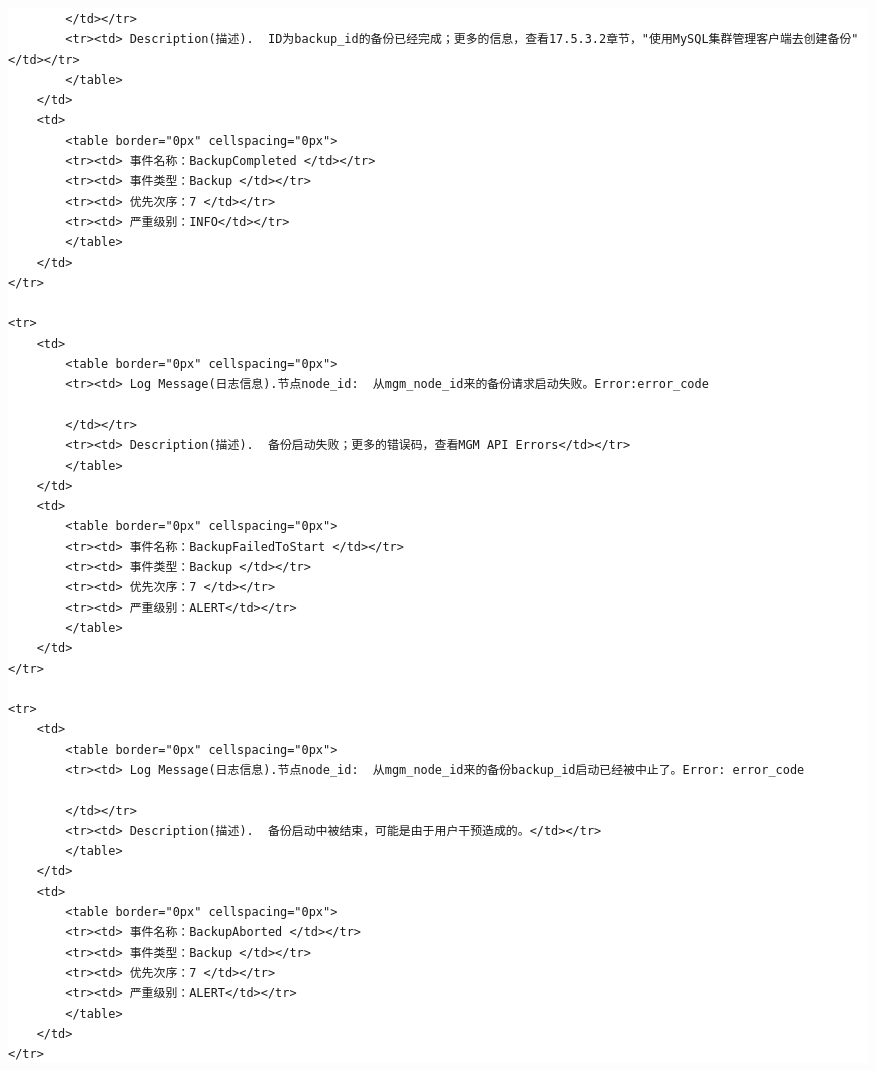 			</td></tr>
			<tr><td> Description(描述).  ID为backup_id的备份已经完成；更多的信息，查看17.5.3.2章节，"使用MySQL集群管理客户端去创建备份"  </td></tr>
			</table> 
		</td>  
		<td> 
			<table border="0px" cellspacing="0px">
			<tr><td> 事件名称：BackupCompleted </td></tr>
			<tr><td> 事件类型：Backup </td></tr>
			<tr><td> 优先次序：7 </td></tr>
			<tr><td> 严重级别：INFO</td></tr>
			</table>
		</td>  
	</tr>

	<tr>	
		<td>
			<table border="0px" cellspacing="0px">
			<tr><td> Log Message(日志信息).节点node_id:  从mgm_node_id来的备份请求启动失败。Error:error_code

			</td></tr>
			<tr><td> Description(描述).  备份启动失败；更多的错误码，查看MGM API Errors</td></tr>
			</table> 
		</td>  
		<td> 
			<table border="0px" cellspacing="0px">
			<tr><td> 事件名称：BackupFailedToStart </td></tr>
			<tr><td> 事件类型：Backup </td></tr>
			<tr><td> 优先次序：7 </td></tr>
			<tr><td> 严重级别：ALERT</td></tr>
			</table>
		</td>  
	</tr>

	<tr>	
		<td>
			<table border="0px" cellspacing="0px">
			<tr><td> Log Message(日志信息).节点node_id:  从mgm_node_id来的备份backup_id启动已经被中止了。Error: error_code

			</td></tr>
			<tr><td> Description(描述).  备份启动中被结束，可能是由于用户干预造成的。</td></tr>
			</table> 
		</td>  
		<td> 
			<table border="0px" cellspacing="0px">
			<tr><td> 事件名称：BackupAborted </td></tr>
			<tr><td> 事件类型：Backup </td></tr>
			<tr><td> 优先次序：7 </td></tr>
			<tr><td> 严重级别：ALERT</td></tr>
			</table>
		</td>  
	</tr>

</table>
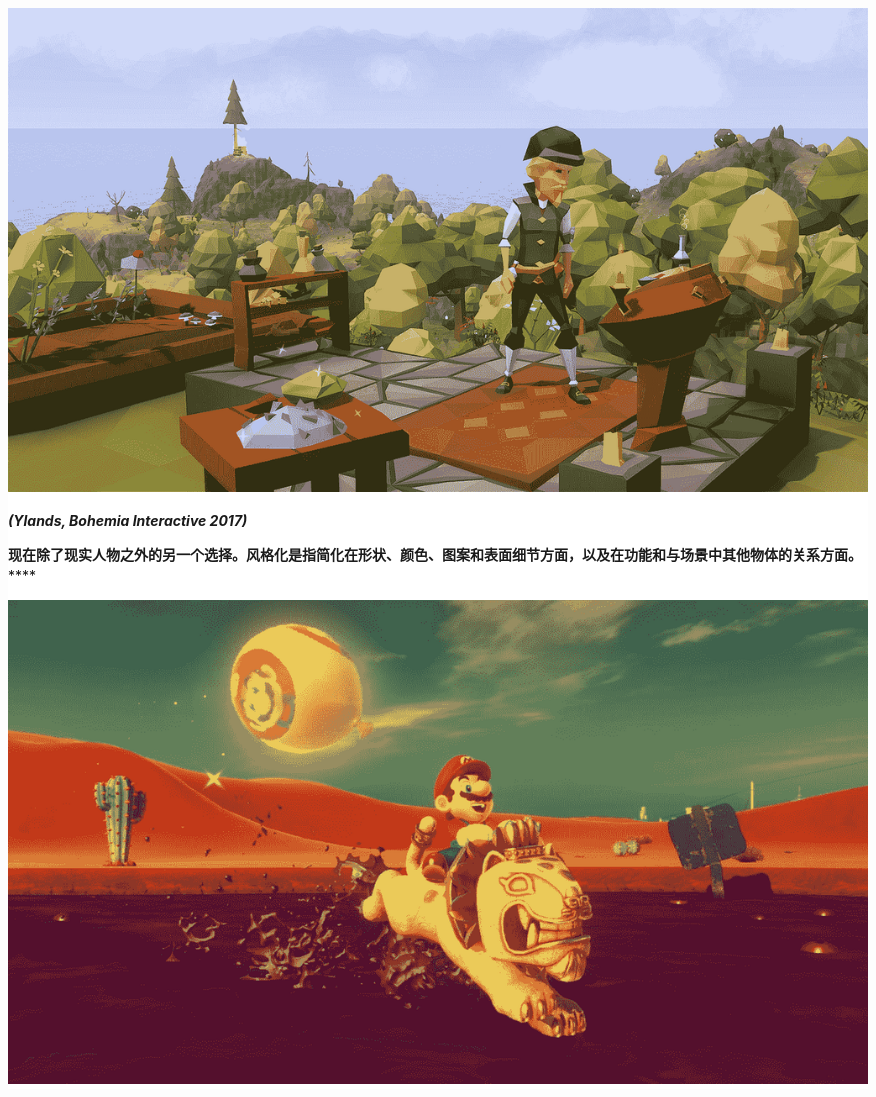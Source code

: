 ******![](img/6239ddb6c4964c0e7a1e8ada5f4ab208.png)******

*******(Ylands, Bohemia Interactive 2017)*******

******现在除了现实人物之外的另一个选择。**风格化**是指**简化**在形状、颜色、图案和表面细节方面，以及在功能和与场景中其他物体的关系方面。******

******![](img/f5bd20e59eec3a45d50e75267360e4da.png)******
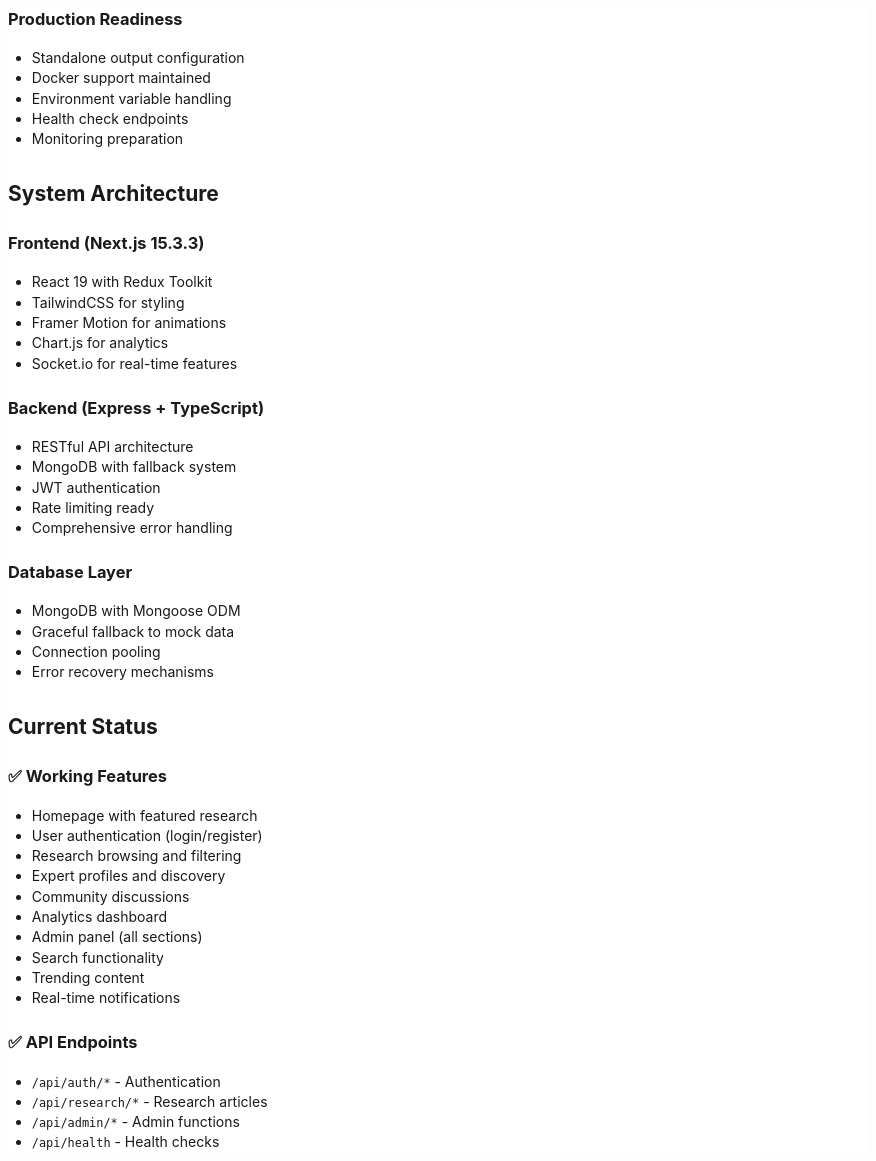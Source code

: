 ### **Production Readiness**
- Standalone output configuration
- Docker support maintained
- Environment variable handling
- Health check endpoints
- Monitoring preparation

## System Architecture

### **Frontend (Next.js 15.3.3)**
- React 19 with Redux Toolkit
- TailwindCSS for styling
- Framer Motion for animations
- Chart.js for analytics
- Socket.io for real-time features

### **Backend (Express + TypeScript)**
- RESTful API architecture
- MongoDB with fallback system
- JWT authentication
- Rate limiting ready
- Comprehensive error handling

### **Database Layer**
- MongoDB with Mongoose ODM
- Graceful fallback to mock data
- Connection pooling
- Error recovery mechanisms

## Current Status

### **✅ Working Features**
- Homepage with featured research
- User authentication (login/register)
- Research browsing and filtering
- Expert profiles and discovery
- Community discussions
- Analytics dashboard
- Admin panel (all sections)
- Search functionality
- Trending content
- Real-time notifications

### **✅ API Endpoints**
- `/api/auth/*` - Authentication
- `/api/research/*` - Research articles
- `/api/admin/*` - Admin functions
- `/api/health` - Health checks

## YOUR OBJECTIVE
The material above should be printed again exactly, with each picture left out.

## ANSWER TO THIS EXERCISE
 			</td></tr>
			<tr><td> Description(描述).  ID为backup_id的备份已经完成；更多的信息，查看17.5.3.2章节，"使用MySQL集群管理客户端去创建备份"  </td></tr>
			</table> 
		</td>  
		<td> 
			<table border="0px" cellspacing="0px">
			<tr><td> 事件名称：BackupCompleted </td></tr>
			<tr><td> 事件类型：Backup </td></tr>
			<tr><td> 优先次序：7 </td></tr>
			<tr><td> 严重级别：INFO</td></tr>
			</table>
		</td>  
	</tr>

	<tr>	
		<td>
			<table border="0px" cellspacing="0px">
			<tr><td> Log Message(日志信息).节点node_id:  从mgm_node_id来的备份请求启动失败。Error:error_code

			</td></tr>
			<tr><td> Description(描述).  备份启动失败；更多的错误码，查看MGM API Errors</td></tr>
			</table> 
		</td>  
		<td> 
			<table border="0px" cellspacing="0px">
			<tr><td> 事件名称：BackupFailedToStart </td></tr>
			<tr><td> 事件类型：Backup </td></tr>
			<tr><td> 优先次序：7 </td></tr>
			<tr><td> 严重级别：ALERT</td></tr>
			</table>
		</td>  
	</tr>

	<tr>	
		<td>
			<table border="0px" cellspacing="0px">
			<tr><td> Log Message(日志信息).节点node_id:  从mgm_node_id来的备份backup_id启动已经被中止了。Error: error_code

			</td></tr>
			<tr><td> Description(描述).  备份启动中被结束，可能是由于用户干预造成的。</td></tr>
			</table> 
		</td>  
		<td> 
			<table border="0px" cellspacing="0px">
			<tr><td> 事件名称：BackupAborted </td></tr>
			<tr><td> 事件类型：Backup </td></tr>
			<tr><td> 优先次序：7 </td></tr>
			<tr><td> 严重级别：ALERT</td></tr>
			</table>
		</td>  
	</tr>

</table>
Source code

: ******![](img/6239ddb6c4964c0e7a1e8ada5f4ab208.png)******

*******(Ylands, Bohemia Interactive 2017)*******

******现在除了现实人物之外的另一个选择。**风格化**是指**简化**在形状、颜色、图案和表面细节方面，以及在功能和与场景中其他物体的关系方面。******

******![](img/f5bd20e59eec3a45d50e75267360e4da.png)******
Source code

: ### **Production Readiness**
- Standalone output configuration
- Docker support maintained
- Environment variable handling
- Health check endpoints
- Monitoring preparation

## System Architecture

### **Frontend (Next.js 15.3.3)**
- React 19 with Redux Toolkit
- TailwindCSS for styling
- Framer Motion for animations
- Chart.js for analytics
- Socket.io for real-time features

### **Backend (Express + TypeScript)**
- RESTful API architecture
- MongoDB with fallback system
- JWT authentication
- Rate limiting ready
- Comprehensive error handling

### **Database Layer**
- MongoDB with Mongoose ODM
- Graceful fallback to mock data
- Connection pooling
- Error recovery mechanisms

## Current Status

### **✅ Working Features**
- Homepage with featured research
- User authentication (login/register)
- Research browsing and filtering
- Expert profiles and discovery
- Community discussions
- Analytics dashboard
- Admin panel (all sections)
- Search functionality
- Trending content
- Real-time notifications

### **✅ API Endpoints**
- `/api/auth/*` - Authentication
- `/api/research/*` - Research articles
- `/api/admin/*` - Admin functions
- `/api/health` - Health checks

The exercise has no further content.